Half of people diagnosed with HIV are identified late and could have benefited from earlier treatment, according to a new report.


An estimated 91,500 people in the UK were living with the disease in 2010, with a quarter of those unaware they had it, Health Protection Agency (HPA) data showed. The figure is up on the 86,500 living with the condition in 2009.


Of the 6,660 people newly diagnosed with HIV in 2010, half came forward for testing after a time when treatment should ideally have started.


In 2010, more than 3,000 gay men were diagnosed with HIV - the highest ever annual figure.

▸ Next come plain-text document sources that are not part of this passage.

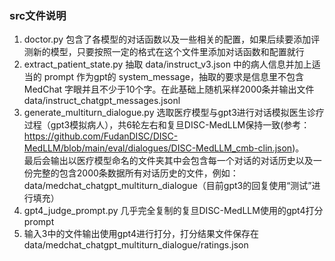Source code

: ### src文件说明
1. doctor.py  包含了各模型的对话函数以及一些相关的配置，如果后续要添加评测新的模型，只要按照一定的格式在这个文件里添加对话函数和配置就行
2. extract_patient_state.py  抽取 data/instruct_v3.json 中的病人信息并加上适当的 prompt 作为gpt的 system_message，抽取的要求是信息里不包含 MedChat 字眼并且不少于10个字。在此基础上随机采样2000条并输出文件 data/instruct_chatgpt_messages.jsonl
3. generate_multiturn_dialogue.py  选取医疗模型与gpt3进行对话模拟医生诊疗过程（gpt3模拟病人），共6轮左右和复旦DISC-MedLLM保持一致(参考：https://github.com/FudanDISC/DISC-MedLLM/blob/main/eval/dialogues/DISC-MedLLM_cmb-clin.json)。        
最后会输出以医疗模型命名的文件夹其中会包含每一个对话的对话历史以及一份完整的包含2000条数据所有对话历史的文件，例如：data/medchat_chatgpt_multiturn_dialogue（目前gpt3的回复使用“测试”进行填充）
4. gpt4_judge_prompt.py  几乎完全复制的复旦DISC-MedLLM使用的gpt4打分 prompt
5. 输入3中的文件输出使用gpt4进行打分，打分结果文件保存在 data/medchat_chatgpt_multiturn_dialogue/ratings.json
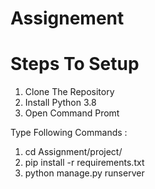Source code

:# Assignement
<h1>Steps To Setup</h1>
<ol>
  <li>Clone The Repository</li>
  <li>Install Python 3.8</li>
  <li>Open Command Promt</li>
</ol>
Type Following Commands :
<ol>
  <li>cd Assignment/project/</li>
  <li>pip install -r requirements.txt</li>
  <li>python manage.py runserver</li>
</ol>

One in 20 gay men are now infected with HIV nationally, rising to one in 11 in London.


But heterosexual men remain the most likely group to be diagnosed late, at 63% compared with 39% of gay men and 58% of heterosexual women.

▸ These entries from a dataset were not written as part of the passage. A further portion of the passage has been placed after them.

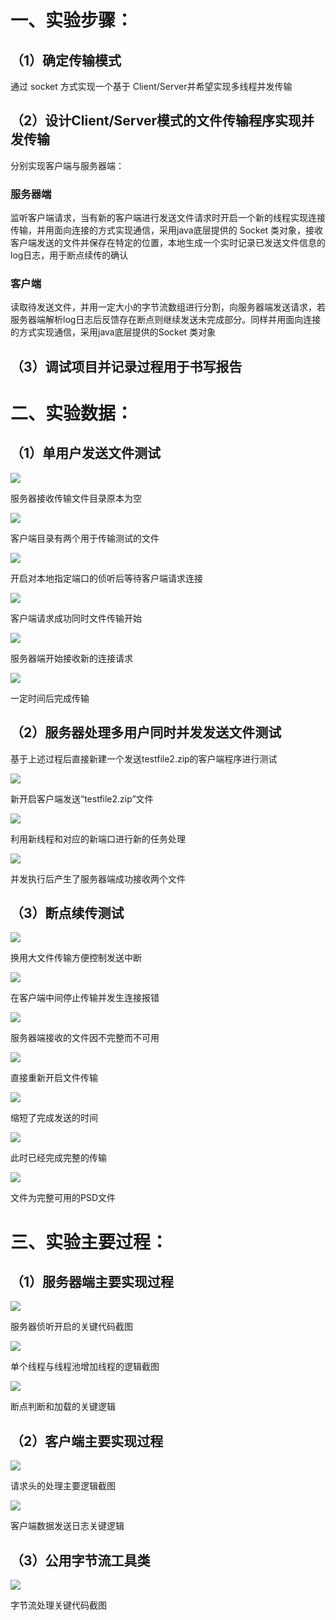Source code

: # 一、实验步骤：
## （1）确定传输模式

通过 socket 方式实现一个基于 Client/Server并希望实现多线程并发传输

## （2）设计Client/Server模式的文件传输程序实现并发传输

分别实现客户端与服务器端：

### 服务器端

​	监听客户端请求，当有新的客户端进行发送文件请求时开启一个新的线程实现连接传输，并用面向连接的方式实现通信，采用java底层提供的
Socket
​	类对象，接收客户端发送的文件并保存在特定的位置，本地生成一个实时记录已发送文件信息的log日志，用于断点续传的确认

### 客户端

​	读取待发送文件，并用一定大小的字节流数组进行分割，向服务器端发送请求，若服务器端解析log日志后反馈存在断点则继续发送未完成部分。同样并用面向连接的方式实现通信，采用java底层提供的Socket 类对象

## （3）调试项目并记录过程用于书写报告

# 二、实验数据：

## （1）单用户发送文件测试

![](media/0abdb1d90cf3a110fe545aa56ed1b77e.png)

服务器接收传输文件目录原本为空

![](media/2986718c4ca1965ab6379a1aad117e92.png)

客户端目录有两个用于传输测试的文件

![](media/8c791563cd0574ae807e7ecec9ae3893.png)

开启对本地指定端口的侦听后等待客户端请求连接

![](media/412f59a55e234127c5407a8af5d4e761.png)

客户端请求成功同时文件传输开始

![](media/640b41a951162b18216cef965df16741.png)

服务器端开始接收新的连接请求

![](media/dd83ef3751d78162a606d4905f49f125.png)

一定时间后完成传输

## （2）服务器处理多用户同时并发发送文件测试

基于上述过程后直接新建一个发送testfile2.zip的客户端程序进行测试

![](media/7a3e8ee95c85547b7f67c533250e1467.png)

新开启客户端发送“testfile2.zip”文件

![](media/dbd8711395f48129adb884dae325a331.png)

利用新线程和对应的新端口进行新的任务处理

![](media/273233a0cf391180a46b8739e0a99153.png)

并发执行后产生了服务器端成功接收两个文件

## （3）断点续传测试

![](media/121fd666db67d222e86a43435b6b71bc.png)

换用大文件传输方便控制发送中断

![](media/add0c5b76752b143ad3d3578350c02c1.png)

在客户端中间停止传输并发生连接报错

![](media/a110a5edd8b0e8b456c775ae04d035a2.png)

服务器端接收的文件因不完整而不可用

![](media/b1e3b242c68d1da244afe6fc9658f62c.png)

直接重新开启文件传输

![](media/7afddad30cbf7fd58959a5ffd1127dd7.png)

缩短了完成发送的时间

![](media/9a9e3a5658305488a82d6bf54d6da526.png)

此时已经完成完整的传输

![](media/4ba51be88a1f4d2b767778dba91d8843.png)

文件为完整可用的PSD文件

# 三、实验主要过程：

## （1）服务器端主要实现过程

![](media/fd19dac9f7d5d9c5a542f69aa8707f7a.png)

服务器侦听开启的关键代码截图

![](media/dda0644b8210492c802891cfe0645f14.png)

单个线程与线程池增加线程的逻辑截图

![](media/28fee1c606e2bb47c98955f78c558e90.png)

断点判断和加载的关键逻辑

## （2）客户端主要实现过程

![](media/57e11e2b985843c1799d0ee8e8fbd4e9.png)

请求头的处理主要逻辑截图

![](media/cda351d748a42b720be991549abf8714.png)

客户端数据发送日志关键逻辑

## （3）公用字节流工具类

![](media/2d3000ab969a1179c2e8ab3e2b2fec27.png)

字节流处理关键代码截图
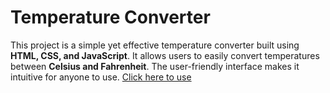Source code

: # Temperature Converter

This project is a simple yet effective temperature converter built using **HTML, CSS, and JavaScript**. It allows users to easily convert temperatures between **Celsius and Fahrenheit**. The user-friendly interface makes it intuitive for anyone to use.
[Click here to use](https://saddabcodes.github.io/Temperature-Converter/)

The data also showed that one in five people visiting a sexually-transmitted infection clinic in 2010 did not accept an HIV test. 


The HPA is recommending that, in areas where prevalence of HIV is high, testing should be offered in places where it is not currently the norm. Testing should be offered to all people signing up with a GP and those admitted to hospital, but only with the patient's permission.

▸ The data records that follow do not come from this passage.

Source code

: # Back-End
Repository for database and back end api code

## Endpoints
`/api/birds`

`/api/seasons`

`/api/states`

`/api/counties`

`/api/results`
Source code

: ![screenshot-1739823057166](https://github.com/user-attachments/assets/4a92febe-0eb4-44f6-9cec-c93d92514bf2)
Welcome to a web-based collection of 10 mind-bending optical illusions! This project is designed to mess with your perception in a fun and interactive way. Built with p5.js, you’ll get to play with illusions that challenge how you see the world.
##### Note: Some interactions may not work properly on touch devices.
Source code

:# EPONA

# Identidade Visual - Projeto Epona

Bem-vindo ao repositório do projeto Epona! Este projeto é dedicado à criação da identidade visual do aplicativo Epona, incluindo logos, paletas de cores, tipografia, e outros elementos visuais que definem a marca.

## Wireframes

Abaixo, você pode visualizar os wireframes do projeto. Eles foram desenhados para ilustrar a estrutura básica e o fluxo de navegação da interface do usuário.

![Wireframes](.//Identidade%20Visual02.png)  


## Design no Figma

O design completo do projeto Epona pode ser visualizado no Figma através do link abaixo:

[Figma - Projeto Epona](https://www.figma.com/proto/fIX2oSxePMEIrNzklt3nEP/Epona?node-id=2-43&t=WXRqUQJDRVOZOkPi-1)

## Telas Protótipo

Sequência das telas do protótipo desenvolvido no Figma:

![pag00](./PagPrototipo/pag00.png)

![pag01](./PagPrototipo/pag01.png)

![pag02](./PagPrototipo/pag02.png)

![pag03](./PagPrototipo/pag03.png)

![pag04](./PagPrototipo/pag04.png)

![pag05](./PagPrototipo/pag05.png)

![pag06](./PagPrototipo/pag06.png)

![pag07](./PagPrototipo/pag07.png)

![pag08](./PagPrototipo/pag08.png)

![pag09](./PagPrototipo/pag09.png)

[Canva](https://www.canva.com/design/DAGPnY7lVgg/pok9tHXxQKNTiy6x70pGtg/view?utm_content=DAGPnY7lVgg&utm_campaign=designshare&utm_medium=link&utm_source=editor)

Dr Valerie Delpech, consultant epidemiologist and head of HIV surveillance at the HPA, said: "HIV is an infection which can nowadays be treated and those diagnosed promptly can expect to experience similar life expectancy as an individual without the infection.


"However, we are very concerned that a large number of people in the UK are unaware of their HIV status and are diagnosed late. We want to see increased access to HIV testing routinely offered in clinical settings such as new registrants at GPs and hospital general admissions, in areas of the country where rates of HIV infection are high."


Sir Nick Partridge, chief executive of the Terrence Higgins Trust, said: "HIV rates in the UK remain dangerously high and to bring them down we all have to take responsibility for our sexual health. We can't just rely on partners, or chance, to keep sex safe."